┌──

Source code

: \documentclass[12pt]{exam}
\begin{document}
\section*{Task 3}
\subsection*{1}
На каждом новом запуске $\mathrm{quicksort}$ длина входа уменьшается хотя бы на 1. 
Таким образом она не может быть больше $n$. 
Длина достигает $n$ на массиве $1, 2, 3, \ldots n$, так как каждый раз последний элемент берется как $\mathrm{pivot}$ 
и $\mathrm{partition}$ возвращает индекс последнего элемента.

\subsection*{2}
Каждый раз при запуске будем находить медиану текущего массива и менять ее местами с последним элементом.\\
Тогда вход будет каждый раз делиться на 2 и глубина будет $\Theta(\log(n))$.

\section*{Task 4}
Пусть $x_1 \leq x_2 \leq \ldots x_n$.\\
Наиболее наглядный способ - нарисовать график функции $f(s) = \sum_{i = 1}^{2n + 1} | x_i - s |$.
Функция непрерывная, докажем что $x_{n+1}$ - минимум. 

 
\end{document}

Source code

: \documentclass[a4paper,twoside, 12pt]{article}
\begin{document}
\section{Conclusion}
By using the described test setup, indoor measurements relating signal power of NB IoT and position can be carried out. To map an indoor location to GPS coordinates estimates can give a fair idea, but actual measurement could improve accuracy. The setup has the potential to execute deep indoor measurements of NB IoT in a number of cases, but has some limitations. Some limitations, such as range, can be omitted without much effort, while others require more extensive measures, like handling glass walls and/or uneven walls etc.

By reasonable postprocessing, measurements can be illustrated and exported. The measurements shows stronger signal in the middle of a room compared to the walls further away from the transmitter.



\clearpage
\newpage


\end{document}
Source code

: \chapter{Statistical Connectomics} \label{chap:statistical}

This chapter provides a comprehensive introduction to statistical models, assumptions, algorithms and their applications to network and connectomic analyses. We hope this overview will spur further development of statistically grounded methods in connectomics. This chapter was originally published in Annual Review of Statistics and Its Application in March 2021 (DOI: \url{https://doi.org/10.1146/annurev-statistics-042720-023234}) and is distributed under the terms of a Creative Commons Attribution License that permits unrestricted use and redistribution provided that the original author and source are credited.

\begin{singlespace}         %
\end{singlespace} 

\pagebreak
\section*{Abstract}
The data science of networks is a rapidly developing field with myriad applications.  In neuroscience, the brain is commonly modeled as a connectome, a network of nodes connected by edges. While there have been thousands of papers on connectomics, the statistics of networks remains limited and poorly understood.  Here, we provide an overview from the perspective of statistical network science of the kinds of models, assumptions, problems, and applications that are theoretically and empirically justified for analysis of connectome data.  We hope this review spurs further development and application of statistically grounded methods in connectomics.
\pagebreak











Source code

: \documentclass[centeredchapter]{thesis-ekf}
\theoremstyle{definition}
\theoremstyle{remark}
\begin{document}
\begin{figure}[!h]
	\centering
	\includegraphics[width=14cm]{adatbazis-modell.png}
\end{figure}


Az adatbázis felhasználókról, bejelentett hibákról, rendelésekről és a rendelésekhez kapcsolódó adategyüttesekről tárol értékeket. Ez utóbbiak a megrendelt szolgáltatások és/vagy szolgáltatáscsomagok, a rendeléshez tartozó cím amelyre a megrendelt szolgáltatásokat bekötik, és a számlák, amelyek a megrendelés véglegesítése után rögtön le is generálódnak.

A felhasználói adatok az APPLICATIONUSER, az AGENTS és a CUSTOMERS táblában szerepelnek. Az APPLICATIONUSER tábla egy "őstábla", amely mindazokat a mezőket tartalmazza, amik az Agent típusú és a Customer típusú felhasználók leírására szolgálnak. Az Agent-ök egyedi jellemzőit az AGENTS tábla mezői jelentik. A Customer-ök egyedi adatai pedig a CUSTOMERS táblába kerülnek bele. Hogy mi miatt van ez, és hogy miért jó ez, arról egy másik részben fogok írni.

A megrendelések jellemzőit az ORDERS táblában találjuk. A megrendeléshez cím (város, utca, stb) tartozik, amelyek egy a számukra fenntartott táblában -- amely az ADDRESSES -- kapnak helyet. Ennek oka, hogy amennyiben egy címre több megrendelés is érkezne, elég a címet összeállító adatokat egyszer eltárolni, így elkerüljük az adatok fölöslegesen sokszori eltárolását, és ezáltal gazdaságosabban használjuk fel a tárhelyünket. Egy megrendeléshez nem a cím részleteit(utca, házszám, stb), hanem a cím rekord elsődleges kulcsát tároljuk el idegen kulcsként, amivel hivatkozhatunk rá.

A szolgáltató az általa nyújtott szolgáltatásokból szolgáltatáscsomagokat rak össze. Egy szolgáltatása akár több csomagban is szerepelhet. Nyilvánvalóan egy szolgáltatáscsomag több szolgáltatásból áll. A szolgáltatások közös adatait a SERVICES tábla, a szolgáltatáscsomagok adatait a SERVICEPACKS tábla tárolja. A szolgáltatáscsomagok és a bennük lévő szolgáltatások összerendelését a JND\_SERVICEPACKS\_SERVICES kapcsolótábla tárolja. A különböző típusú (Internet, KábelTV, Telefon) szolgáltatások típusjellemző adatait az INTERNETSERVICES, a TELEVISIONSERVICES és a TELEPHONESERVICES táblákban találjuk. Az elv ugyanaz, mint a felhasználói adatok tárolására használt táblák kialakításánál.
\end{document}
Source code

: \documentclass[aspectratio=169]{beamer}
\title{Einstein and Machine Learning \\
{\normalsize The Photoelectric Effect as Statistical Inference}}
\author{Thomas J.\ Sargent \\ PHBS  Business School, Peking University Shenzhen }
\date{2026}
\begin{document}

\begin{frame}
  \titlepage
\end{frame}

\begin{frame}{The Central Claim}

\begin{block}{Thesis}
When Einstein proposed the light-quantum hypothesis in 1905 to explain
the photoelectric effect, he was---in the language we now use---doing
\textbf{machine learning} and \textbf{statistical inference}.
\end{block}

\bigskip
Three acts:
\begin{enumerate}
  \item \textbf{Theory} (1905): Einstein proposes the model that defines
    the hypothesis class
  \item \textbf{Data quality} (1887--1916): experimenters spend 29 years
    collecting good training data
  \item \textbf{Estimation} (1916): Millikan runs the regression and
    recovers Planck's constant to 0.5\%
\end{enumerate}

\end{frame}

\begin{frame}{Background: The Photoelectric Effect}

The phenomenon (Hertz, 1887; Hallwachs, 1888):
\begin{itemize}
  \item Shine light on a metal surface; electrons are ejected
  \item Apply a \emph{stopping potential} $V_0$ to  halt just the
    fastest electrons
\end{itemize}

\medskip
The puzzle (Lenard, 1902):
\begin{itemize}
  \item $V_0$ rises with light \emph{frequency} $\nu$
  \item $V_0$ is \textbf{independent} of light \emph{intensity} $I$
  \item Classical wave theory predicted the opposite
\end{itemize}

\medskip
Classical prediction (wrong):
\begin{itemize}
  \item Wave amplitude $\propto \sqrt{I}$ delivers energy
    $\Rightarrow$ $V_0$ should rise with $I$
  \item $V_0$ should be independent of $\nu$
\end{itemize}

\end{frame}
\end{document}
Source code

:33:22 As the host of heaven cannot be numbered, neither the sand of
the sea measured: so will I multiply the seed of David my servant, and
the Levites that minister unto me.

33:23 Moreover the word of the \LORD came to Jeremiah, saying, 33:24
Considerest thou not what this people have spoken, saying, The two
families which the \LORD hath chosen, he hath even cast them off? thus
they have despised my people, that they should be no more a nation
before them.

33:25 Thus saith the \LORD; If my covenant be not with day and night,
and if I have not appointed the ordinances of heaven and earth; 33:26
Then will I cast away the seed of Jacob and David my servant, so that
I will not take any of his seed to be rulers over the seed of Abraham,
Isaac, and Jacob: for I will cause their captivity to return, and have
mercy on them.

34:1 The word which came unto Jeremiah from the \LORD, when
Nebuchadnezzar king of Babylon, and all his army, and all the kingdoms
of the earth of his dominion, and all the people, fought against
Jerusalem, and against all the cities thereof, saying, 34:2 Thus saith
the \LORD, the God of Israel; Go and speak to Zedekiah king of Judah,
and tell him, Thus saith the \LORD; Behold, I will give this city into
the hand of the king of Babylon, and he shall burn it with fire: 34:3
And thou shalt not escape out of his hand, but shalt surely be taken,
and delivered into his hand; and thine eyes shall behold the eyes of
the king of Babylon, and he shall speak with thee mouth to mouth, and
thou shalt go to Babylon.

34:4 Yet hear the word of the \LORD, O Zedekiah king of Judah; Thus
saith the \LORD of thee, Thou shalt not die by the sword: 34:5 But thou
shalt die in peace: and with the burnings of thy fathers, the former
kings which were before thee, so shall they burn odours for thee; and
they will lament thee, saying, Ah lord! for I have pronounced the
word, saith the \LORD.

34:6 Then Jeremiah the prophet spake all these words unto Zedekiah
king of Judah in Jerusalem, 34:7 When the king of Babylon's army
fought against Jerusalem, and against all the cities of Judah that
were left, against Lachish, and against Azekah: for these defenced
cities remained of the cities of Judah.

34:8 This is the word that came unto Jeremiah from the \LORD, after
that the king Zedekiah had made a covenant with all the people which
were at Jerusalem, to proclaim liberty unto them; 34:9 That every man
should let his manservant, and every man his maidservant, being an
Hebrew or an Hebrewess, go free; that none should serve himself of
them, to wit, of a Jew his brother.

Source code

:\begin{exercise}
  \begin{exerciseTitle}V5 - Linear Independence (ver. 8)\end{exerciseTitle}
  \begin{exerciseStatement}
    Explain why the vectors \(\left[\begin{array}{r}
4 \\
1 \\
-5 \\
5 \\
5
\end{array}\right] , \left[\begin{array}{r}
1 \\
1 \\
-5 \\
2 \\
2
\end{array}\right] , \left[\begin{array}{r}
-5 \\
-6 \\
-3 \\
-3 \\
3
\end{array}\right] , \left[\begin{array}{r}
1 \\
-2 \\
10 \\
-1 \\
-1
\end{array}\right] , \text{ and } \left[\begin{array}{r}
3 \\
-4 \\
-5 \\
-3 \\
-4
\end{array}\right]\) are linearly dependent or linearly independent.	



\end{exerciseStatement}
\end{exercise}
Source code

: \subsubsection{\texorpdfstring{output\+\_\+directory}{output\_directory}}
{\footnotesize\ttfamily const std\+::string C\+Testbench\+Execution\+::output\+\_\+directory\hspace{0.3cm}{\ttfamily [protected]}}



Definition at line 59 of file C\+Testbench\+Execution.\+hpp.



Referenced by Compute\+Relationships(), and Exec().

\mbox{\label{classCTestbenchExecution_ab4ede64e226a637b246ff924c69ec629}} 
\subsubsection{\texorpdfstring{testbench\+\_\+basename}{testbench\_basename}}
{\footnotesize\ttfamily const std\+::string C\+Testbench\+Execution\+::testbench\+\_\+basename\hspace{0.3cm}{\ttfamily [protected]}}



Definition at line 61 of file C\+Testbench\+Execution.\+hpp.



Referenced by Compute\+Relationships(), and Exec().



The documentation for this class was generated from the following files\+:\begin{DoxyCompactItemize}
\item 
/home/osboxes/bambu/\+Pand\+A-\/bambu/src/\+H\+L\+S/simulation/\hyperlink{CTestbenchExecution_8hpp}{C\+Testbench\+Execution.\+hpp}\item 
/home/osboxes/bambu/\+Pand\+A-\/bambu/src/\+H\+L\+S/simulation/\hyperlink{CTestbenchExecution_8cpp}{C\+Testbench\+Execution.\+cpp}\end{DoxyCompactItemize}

└──

- WHAT IS NEEDED
What is needed is an exact copy of the lines above, from the one containing "the Levites that minister unto me." through the one containing "before them.", with nothing added.

- PROBLEM SOLUTION
the Levites that minister unto me.

33:23 Moreover the word of the \LORD came to Jeremiah, saying, 33:24
Considerest thou not what this people have spoken, saying, The two
families which the \LORD hath chosen, he hath even cast them off? thus
they have despised my people, that they should be no more a nation
before them.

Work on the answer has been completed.